To heighten the fantasy’s believability, he wrote Willem an e-mail every night telling him what had happened that day, just as he would have done had Willem been alive. Every message always ended the same way: I hope the shoot’s going well. I miss you so much. Jude.

It had been the previous November when he had finally emerged from his stupor, when the finality of Willem’s absence had truly begun to resonate. It was then that he had known he was in trouble. He remembers very little from the months before; he remembers very little from the day itself. He remembers finishing the pasta salad, tearing the basil leaves above the bowl, checking his watch and wondering where they were. But he hadn’t been worried: Willem liked to drive home on the back roads, and Malcolm liked to take pictures, and so they might have stopped, they might have lost track of the time.

He called JB, listened to him complain about Fredrik; he cut some melon for dessert. By this time they really were late, and he called Willem’s phone but it only rang, emptily. Then he was irritated: Where could they have been?

And then it was later still. He was pacing. He called Malcolm’s phone, Sophie’s phone: nothing. He called Willem again. He called JB: Had they called him? Had he heard from them? But JB hadn’t. “Don’t worry, Judy,” he said. “I’m sure they just went for ice cream or something. Or maybe they all ran off together.”

“Ha,” he said, but he knew something was wrong. “Okay. I’ll call you later, JB.”

And just as he had hung up with JB, the doorbell chimed, and he stopped, terrified, because no one ever rang their doorbell. The house was difficult to find; you had to really look for it, and then you had to walk up from the main road—a long, long walk—if no one buzzed you in, and he hadn’t heard the front gate buzzer sound. Oh god, he thought. Oh, no. No. But then it rang again, and he found himself moving toward the door, and as he opened it, he registered not so much the policemen’s expressions but that they were removing their caps, and then he knew.

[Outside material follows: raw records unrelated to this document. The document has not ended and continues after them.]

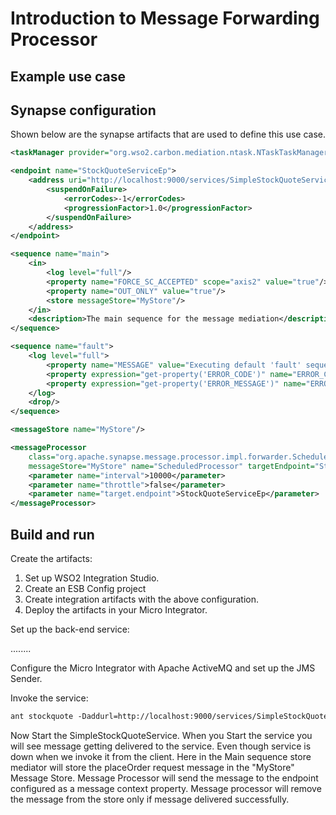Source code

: # Introduction to Message Forwarding Processor
## Example use case

## Synapse configuration
Shown below are the synapse artifacts that are used to define this use case.

```xml tab='Scheduled Task'
<taskManager provider="org.wso2.carbon.mediation.ntask.NTaskTaskManager"/>
```

```xml tab='Endpoint'
<endpoint name="StockQuoteServiceEp">
    <address uri="http://localhost:9000/services/SimpleStockQuoteService">
        <suspendOnFailure>
            <errorCodes>-1</errorCodes>
            <progressionFactor>1.0</progressionFactor>
        </suspendOnFailure>
    </address>
</endpoint>
```

```xml tab='Main Sequence'
<sequence name="main">
    <in>
        <log level="full"/>
        <property name="FORCE_SC_ACCEPTED" scope="axis2" value="true"/>
        <property name="OUT_ONLY" value="true"/>
        <store messageStore="MyStore"/>
    </in>
    <description>The main sequence for the message mediation</description>
</sequence>
```

```xml tab='Fault Sequence'
<sequence name="fault">
    <log level="full">
        <property name="MESSAGE" value="Executing default 'fault' sequence"/>
        <property expression="get-property('ERROR_CODE')" name="ERROR_CODE"/>
        <property expression="get-property('ERROR_MESSAGE')" name="ERROR_MESSAGE"/>
    </log>
    <drop/>
</sequence>
```

```xml tab='Message Store'
<messageStore name="MyStore"/>
```

```xml tab='Message Processor'
<messageProcessor
    class="org.apache.synapse.message.processor.impl.forwarder.ScheduledMessageForwardingProcessor"
    messageStore="MyStore" name="ScheduledProcessor" targetEndpoint="StockQuoteServiceEp">
    <parameter name="interval">10000</parameter>
    <parameter name="throttle">false</parameter>
    <parameter name="target.endpoint">StockQuoteServiceEp</parameter>
</messageProcessor>
```

## Build and run

Create the artifacts:

1. Set up WSO2 Integration Studio.
2. Create an ESB Config project
3. Create integration artifacts with the above configuration.
4. Deploy the artifacts in your Micro Integrator.

Set up the back-end service:

........


Configure the Micro Integrator with Apache ActiveMQ and set up the JMS Sender.

Invoke the service:

```xml
ant stockquote -Daddurl=http://localhost:9000/services/SimpleStockQuoteService -Dtrpurl=http://localhost:8280/ -Dmode=placeorder
```

Now Start the SimpleStockQuoteService. When you Start the service you will see message getting delivered to the service. Even though service is down when we invoke it from the client. Here in the Main sequence store mediator will store the placeOrder request message in the "MyStore" Message Store. Message Processor will send the message to the endpoint configured as a message context property. Message processor will remove the message from the store only if message delivered successfully.

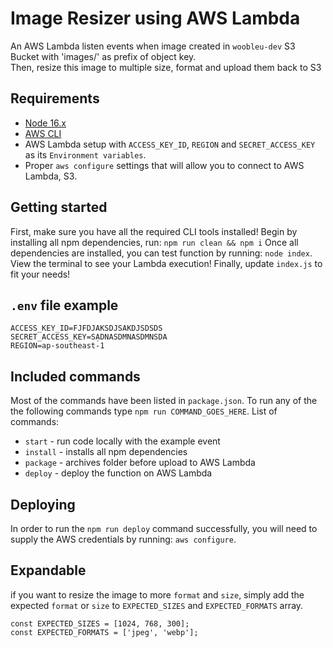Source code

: # Image Resizer using AWS Lambda

An AWS Lambda listen events when image created in `woobleu-dev` S3 Bucket with 'images/' as prefix of object key.  
Then, resize this image to multiple size, format and upload them back to S3

## Requirements

- [Node 16.x](https://nodejs.org/en/blog/release/v16.16.0)
- [AWS CLI](https://docs.aws.amazon.com/cli/latest/userguide/cli-chap-welcome.html)
- AWS Lambda setup with `ACCESS_KEY_ID`, `REGION` and `SECRET_ACCESS_KEY` as its `Environment variables`.
- Proper `aws configure` settings that will allow you to connect to AWS Lambda, S3.

## Getting started

First, make sure you have all the required CLI tools installed!
Begin by installing all npm dependencies, run: `npm run clean && npm i`
Once all dependencies are installed, you can test function by running: `node index`. View the terminal to see your Lambda execution!
Finally, update `index.js` to fit your needs!

## `.env` file example

```
ACCESS_KEY_ID=FJFDJAKSDJSAKDJSDSDS
SECRET_ACCESS_KEY=SẠDNASDMNASDMNSDA
REGION=ap-southeast-1
```

## Included commands

Most of the commands have been listed in `package.json`. To run any of the the following commands type `npm run COMMAND_GOES_HERE`.
List of commands:

- `start` - run code locally with the example event
- `install` - installs all npm dependencies
- `package` - archives folder before upload to AWS Lambda
- `deploy` - deploy the function on AWS Lambda

## Deploying

In order to run the `npm run deploy` command successfully, you will need to supply the AWS credentials by running:
`aws configure`.

## Expandable

if you want to resize the image to more `format` and `size`, simply add the expected `format` or `size` to `EXPECTED_SIZES` and `EXPECTED_FORMATS` array.

```
const EXPECTED_SIZES = [1024, 768, 300];
const EXPECTED_FORMATS = ['jpeg', 'webp'];
```
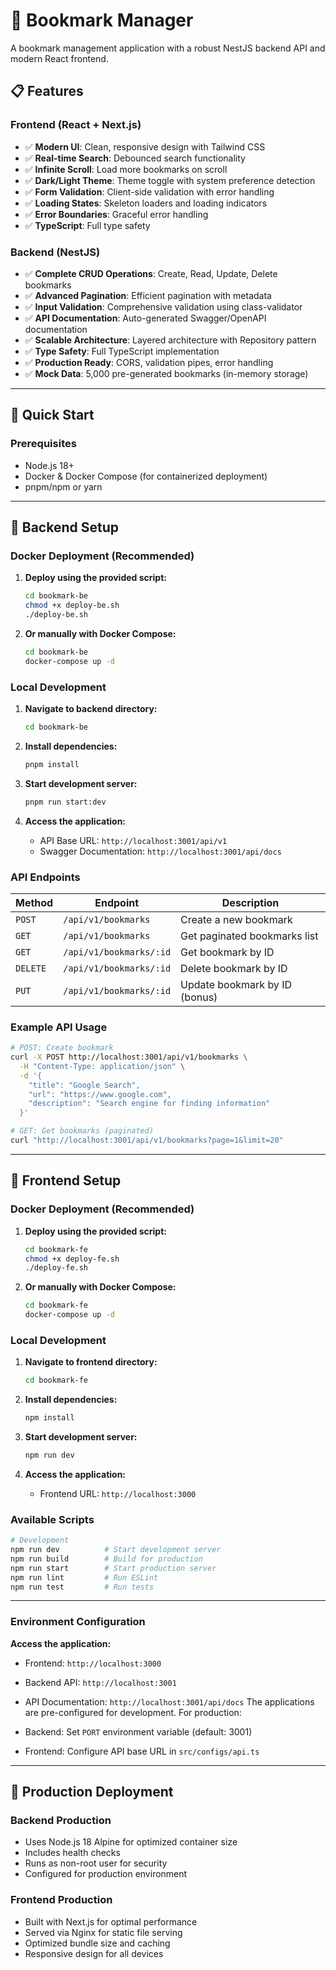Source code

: # 🔖 Bookmark Manager

A bookmark management application with a robust NestJS backend API and modern React frontend.

## 📋 Features

### Frontend (React + Next.js)

- ✅ **Modern UI**: Clean, responsive design with Tailwind CSS
- ✅ **Real-time Search**: Debounced search functionality
- ✅ **Infinite Scroll**: Load more bookmarks on scroll
- ✅ **Dark/Light Theme**: Theme toggle with system preference detection
- ✅ **Form Validation**: Client-side validation with error handling
- ✅ **Loading States**: Skeleton loaders and loading indicators
- ✅ **Error Boundaries**: Graceful error handling
- ✅ **TypeScript**: Full type safety

### Backend (NestJS)

- ✅ **Complete CRUD Operations**: Create, Read, Update, Delete bookmarks
- ✅ **Advanced Pagination**: Efficient pagination with metadata
- ✅ **Input Validation**: Comprehensive validation using class-validator
- ✅ **API Documentation**: Auto-generated Swagger/OpenAPI documentation
- ✅ **Scalable Architecture**: Layered architecture with Repository pattern
- ✅ **Type Safety**: Full TypeScript implementation
- ✅ **Production Ready**: CORS, validation pipes, error handling
- ✅ **Mock Data**: 5,000 pre-generated bookmarks (in-memory storage)

---

## 🚀 Quick Start

### Prerequisites

- Node.js 18+
- Docker & Docker Compose (for containerized deployment)
- pnpm/npm or yarn

---

## 🔧 Backend Setup

### Docker Deployment (Recommended)

1. **Deploy using the provided script:**

   ```bash
   cd bookmark-be
   chmod +x deploy-be.sh
   ./deploy-be.sh
   ```

2. **Or manually with Docker Compose:**
   ```bash
   cd bookmark-be
   docker-compose up -d
   ```

### Local Development

1. **Navigate to backend directory:**

   ```bash
   cd bookmark-be
   ```

2. **Install dependencies:**

   ```bash
   pnpm install
   ```

3. **Start development server:**

   ```bash
   pnpm run start:dev
   ```

4. **Access the application:**
   - API Base URL: `http://localhost:3001/api/v1`
   - Swagger Documentation: `http://localhost:3001/api/docs`

### API Endpoints

| Method   | Endpoint                | Description                   |
| -------- | ----------------------- | ----------------------------- |
| `POST`   | `/api/v1/bookmarks`     | Create a new bookmark         |
| `GET`    | `/api/v1/bookmarks`     | Get paginated bookmarks list  |
| `GET`    | `/api/v1/bookmarks/:id` | Get bookmark by ID            |
| `DELETE` | `/api/v1/bookmarks/:id` | Delete bookmark by ID         |
| `PUT`    | `/api/v1/bookmarks/:id` | Update bookmark by ID (bonus) |

### Example API Usage

```bash
# POST: Create bookmark
curl -X POST http://localhost:3001/api/v1/bookmarks \
  -H "Content-Type: application/json" \
  -d '{
    "title": "Google Search",
    "url": "https://www.google.com",
    "description": "Search engine for finding information"
  }'

# GET: Get bookmarks (paginated)
curl "http://localhost:3001/api/v1/bookmarks?page=1&limit=20"
```

---

## 🎨 Frontend Setup

### Docker Deployment (Recommended)

1. **Deploy using the provided script:**

   ```bash
   cd bookmark-fe
   chmod +x deploy-fe.sh
   ./deploy-fe.sh
   ```

2. **Or manually with Docker Compose:**
   ```bash
   cd bookmark-fe
   docker-compose up -d
   ```

### Local Development

1. **Navigate to frontend directory:**

   ```bash
   cd bookmark-fe
   ```

2. **Install dependencies:**

   ```bash
   npm install
   ```

3. **Start development server:**

   ```bash
   npm run dev
   ```

4. **Access the application:**
   - Frontend URL: `http://localhost:3000`

### Available Scripts

```bash
# Development
npm run dev          # Start development server
npm run build        # Build for production
npm run start        # Start production server
npm run lint         # Run ESLint
npm run test         # Run tests
```

---

### Environment Configuration

**Access the application:**

- Frontend: `http://localhost:3000`
- Backend API: `http://localhost:3001`
- API Documentation: `http://localhost:3001/api/docs`
  The applications are pre-configured for development. For production:

- Backend: Set `PORT` environment variable (default: 3001)
- Frontend: Configure API base URL in `src/configs/api.ts`

---

## 🚀 Production Deployment

### Backend Production

- Uses Node.js 18 Alpine for optimized container size
- Includes health checks
- Runs as non-root user for security
- Configured for production environment

### Frontend Production

- Built with Next.js for optimal performance
- Served via Nginx for static file serving
- Optimized bundle size and caching
- Responsive design for all devices
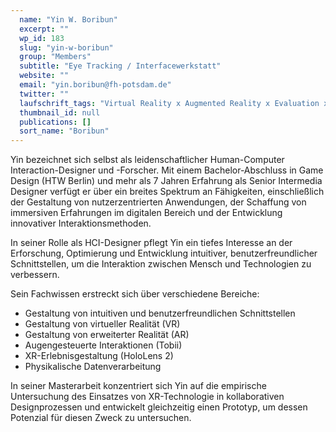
 ```yaml
---
  name: "Yin W. Boribun"
  excerpt: ""
  wp_id: 183
  slug: "yin-w-boribun"
  group: "Members"
  subtitle: "Eye Tracking / Interfacewerkstatt"
  website: ""
  email: "yin.boribun@fh-potsdam.de"
  twitter: ""
  laufschrift_tags: "Virtual Reality x Augmented Reality x Evaluation x Physical Computing"
  thumbnail_id: null
  publications: []
  sort_name: "Boribun"
---
```

Yin bezeichnet sich selbst als leidenschaftlicher Human-Computer Interaction-Designer und -Forscher. Mit einem Bachelor-Abschluss in Game Design (HTW Berlin) und mehr als 7 Jahren Erfahrung als Senior Intermedia Designer verfügt er über ein breites Spektrum an Fähigkeiten, einschließlich der Gestaltung von nutzerzentrierten Anwendungen, der Schaffung von immersiven Erfahrungen im digitalen Bereich und der Entwicklung innovativer Interaktionsmethoden.

In seiner Rolle als HCI-Designer pflegt Yin ein tiefes Interesse an der Erforschung, Optimierung und Entwicklung intuitiver, benutzerfreundlicher Schnittstellen, um die Interaktion zwischen Mensch und Technologien zu verbessern.

Sein Fachwissen erstreckt sich über verschiedene Bereiche:

- Gestaltung von intuitiven und benutzerfreundlichen Schnittstellen 
- Gestaltung von virtueller Realität (VR) 
- Gestaltung von erweiterter Realität (AR) 
- Augengesteuerte Interaktionen (Tobii) 
- XR-Erlebnisgestaltung (HoloLens 2) 
- Physikalische Datenverarbeitung

In seiner Masterarbeit konzentriert sich Yin auf die empirische Untersuchung des Einsatzes von XR-Technologie in kollaborativen Designprozessen und entwickelt gleichzeitig einen Prototyp, um dessen Potenzial für diesen Zweck zu untersuchen.

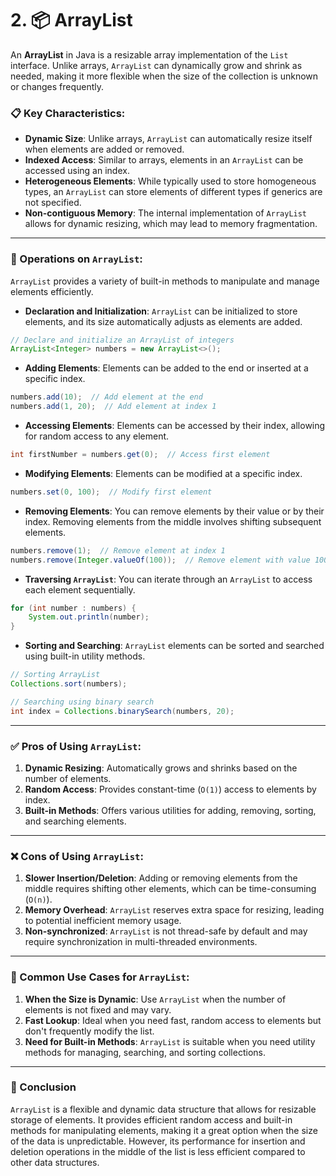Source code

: # 2. 📦 ArrayList

An **ArrayList** in Java is a resizable array implementation of the `List` interface. Unlike arrays, `ArrayList` can dynamically grow and shrink as needed, making it more flexible when the size of the collection is unknown or changes frequently.

### 📋 Key Characteristics:

- **Dynamic Size**: Unlike arrays, `ArrayList` can automatically resize itself when elements are added or removed.
- **Indexed Access**: Similar to arrays, elements in an `ArrayList` can be accessed using an index.
- **Heterogeneous Elements**: While typically used to store homogeneous types, an `ArrayList` can store elements of different types if generics are not specified.
- **Non-contiguous Memory**: The internal implementation of `ArrayList` allows for dynamic resizing, which may lead to memory fragmentation.

---

### 🔧 Operations on `ArrayList`:

`ArrayList` provides a variety of built-in methods to manipulate and manage elements efficiently.

- **Declaration and Initialization**: `ArrayList` can be initialized to store elements, and its size automatically adjusts as elements are added.

```java
// Declare and initialize an ArrayList of integers
ArrayList<Integer> numbers = new ArrayList<>();
```

- **Adding Elements**: Elements can be added to the end or inserted at a specific index.
```java
numbers.add(10);  // Add element at the end
numbers.add(1, 20);  // Add element at index 1
```

- **Accessing Elements**: Elements can be accessed by their index, allowing for random access to any element.
```java
int firstNumber = numbers.get(0);  // Access first element
```
- **Modifying Elements**: Elements can be modified at a specific index.
``` java
numbers.set(0, 100);  // Modify first element
```

- **Removing Elements**: You can remove elements by their value or by their index. Removing elements from the middle involves shifting subsequent elements.
``` java
numbers.remove(1);  // Remove element at index 1
numbers.remove(Integer.valueOf(100));  // Remove element with value 100
```


- **Traversing `ArrayList`**: You can iterate through an `ArrayList` to access each element sequentially.
```java
for (int number : numbers) {
    System.out.println(number);
}
```


- **Sorting and Searching**: `ArrayList` elements can be sorted and searched using built-in utility methods.
```java
// Sorting ArrayList
Collections.sort(numbers);

// Searching using binary search
int index = Collections.binarySearch(numbers, 20);
```



---

### ✅ Pros of Using `ArrayList`:

1. **Dynamic Resizing**: Automatically grows and shrinks based on the number of elements.
2. **Random Access**: Provides constant-time (`O(1)`) access to elements by index.
3. **Built-in Methods**: Offers various utilities for adding, removing, sorting, and searching elements.

---

### ❌ Cons of Using `ArrayList`:

1. **Slower Insertion/Deletion**: Adding or removing elements from the middle requires shifting other elements, which can be time-consuming (`O(n)`).
2. **Memory Overhead**: `ArrayList` reserves extra space for resizing, leading to potential inefficient memory usage.
3. **Non-synchronized**: `ArrayList` is not thread-safe by default and may require synchronization in multi-threaded environments.

---

### 🔄 Common Use Cases for `ArrayList`:

1. **When the Size is Dynamic**: Use `ArrayList` when the number of elements is not fixed and may vary.
2. **Fast Lookup**: Ideal when you need fast, random access to elements but don't frequently modify the list.
3. **Need for Built-in Methods**: `ArrayList` is suitable when you need utility methods for managing, searching, and sorting collections.

---

### 🚀 Conclusion

`ArrayList` is a flexible and dynamic data structure that allows for resizable storage of elements. It provides efficient random access and built-in methods for manipulating elements, making it a great option when the size of the data is unpredictable. However, its performance for insertion and deletion operations in the middle of the list is less efficient compared to other data structures.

He lost himself after that. He was conscious only in flashes, and the people’s faces he saw—Harold’s, JB’s, Richard’s, Andy’s, Julia’s—were the same faces he remembered from when he had tried to kill himself: the same people, the same tears. They had cried then, and they cried now, and at moments he was bewildered; he thought that the past decade—his years with Willem, the loss of his legs—might have been a dream after all, that he might still be in the psychiatric ward. He remembers learning things during those days, but he doesn’t remember how he learned them, because he doesn’t remember having any conversations. But he must have. He learned that he had identified Willem’s body, but that they hadn’t let him see Willem’s face—he had been tossed from the car and had landed, headfirst, against an elm thirty feet across the road and his face had been destroyed, its every bone broken. So he had identified him from a birthmark on his left calf, from a mole on his right shoulder. He learned that Sophie’s body had been crushed—“obliterated” was the word he remembered someone saying—and that Malcolm had been declared brain dead and had lived on a ventilator for four days until his parents had had his organs donated. He learned that they had all been wearing their seat belts; that the rental car—that stupid, fucking rental car—had had defective air bags; that the driver of the truck, a beer company truck, had been wildly drunk and had run through a red light.